*** Block opens ***

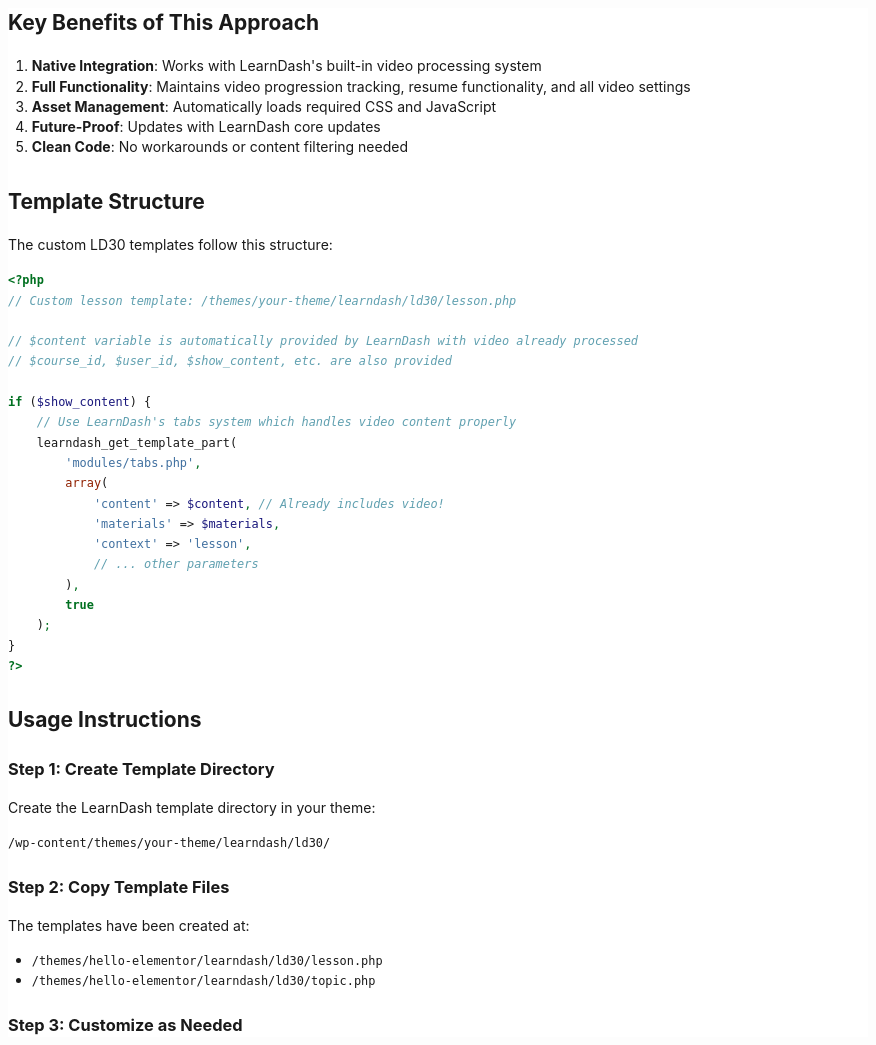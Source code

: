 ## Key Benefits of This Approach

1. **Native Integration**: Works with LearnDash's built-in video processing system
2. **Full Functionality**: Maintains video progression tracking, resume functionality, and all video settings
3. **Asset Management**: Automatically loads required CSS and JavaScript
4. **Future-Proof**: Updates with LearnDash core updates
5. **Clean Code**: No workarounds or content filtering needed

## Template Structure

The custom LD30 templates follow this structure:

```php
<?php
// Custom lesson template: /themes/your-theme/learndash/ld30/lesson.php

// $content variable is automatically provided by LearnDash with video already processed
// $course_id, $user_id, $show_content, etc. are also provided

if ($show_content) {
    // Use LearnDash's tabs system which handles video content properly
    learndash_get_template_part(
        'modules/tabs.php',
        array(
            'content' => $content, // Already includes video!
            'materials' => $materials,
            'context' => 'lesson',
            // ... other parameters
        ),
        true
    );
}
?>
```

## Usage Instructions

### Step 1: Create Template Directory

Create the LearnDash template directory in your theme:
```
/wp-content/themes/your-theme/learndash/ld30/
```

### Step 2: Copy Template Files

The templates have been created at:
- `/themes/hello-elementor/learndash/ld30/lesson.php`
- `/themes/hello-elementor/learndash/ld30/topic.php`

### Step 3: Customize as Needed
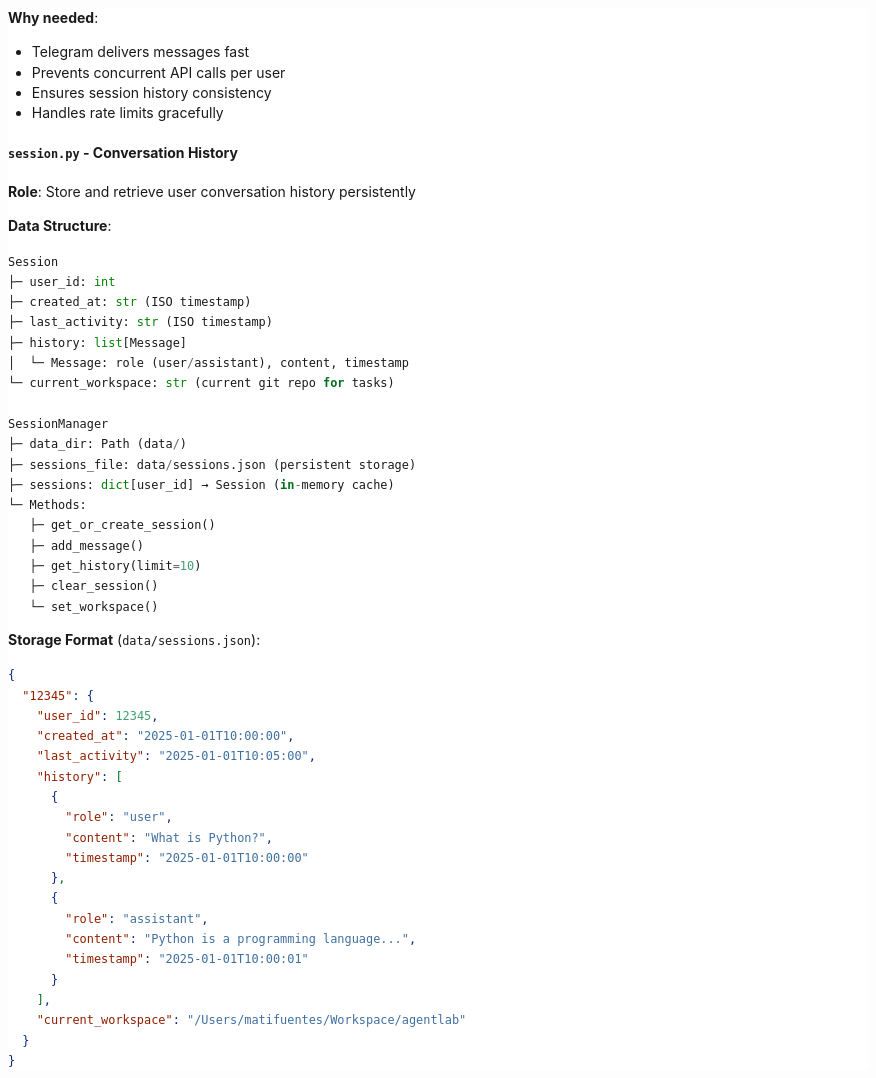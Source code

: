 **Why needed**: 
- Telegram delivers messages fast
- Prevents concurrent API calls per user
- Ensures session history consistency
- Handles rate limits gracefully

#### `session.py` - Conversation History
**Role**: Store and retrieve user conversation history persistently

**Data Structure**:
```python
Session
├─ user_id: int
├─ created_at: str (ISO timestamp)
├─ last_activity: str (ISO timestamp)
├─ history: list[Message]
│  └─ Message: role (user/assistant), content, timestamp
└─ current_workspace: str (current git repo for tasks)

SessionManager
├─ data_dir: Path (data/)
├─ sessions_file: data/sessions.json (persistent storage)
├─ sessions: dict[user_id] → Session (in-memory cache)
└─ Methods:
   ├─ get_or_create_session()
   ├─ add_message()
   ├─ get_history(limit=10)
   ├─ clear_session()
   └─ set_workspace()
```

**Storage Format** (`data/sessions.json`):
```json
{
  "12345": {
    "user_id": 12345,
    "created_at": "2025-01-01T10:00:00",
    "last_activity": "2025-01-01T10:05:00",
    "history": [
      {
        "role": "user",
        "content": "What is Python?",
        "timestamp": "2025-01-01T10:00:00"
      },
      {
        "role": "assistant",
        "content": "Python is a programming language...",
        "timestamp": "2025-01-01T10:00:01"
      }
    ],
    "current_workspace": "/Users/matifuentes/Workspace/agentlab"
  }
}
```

*** Block closes ***

Display every line of the listing that contains the string "lesson".

## Solved problem
// Custom lesson template: /themes/your-theme/learndash/ld30/lesson.php
            'context' => 'lesson',
- `/themes/hello-elementor/learndash/ld30/lesson.php`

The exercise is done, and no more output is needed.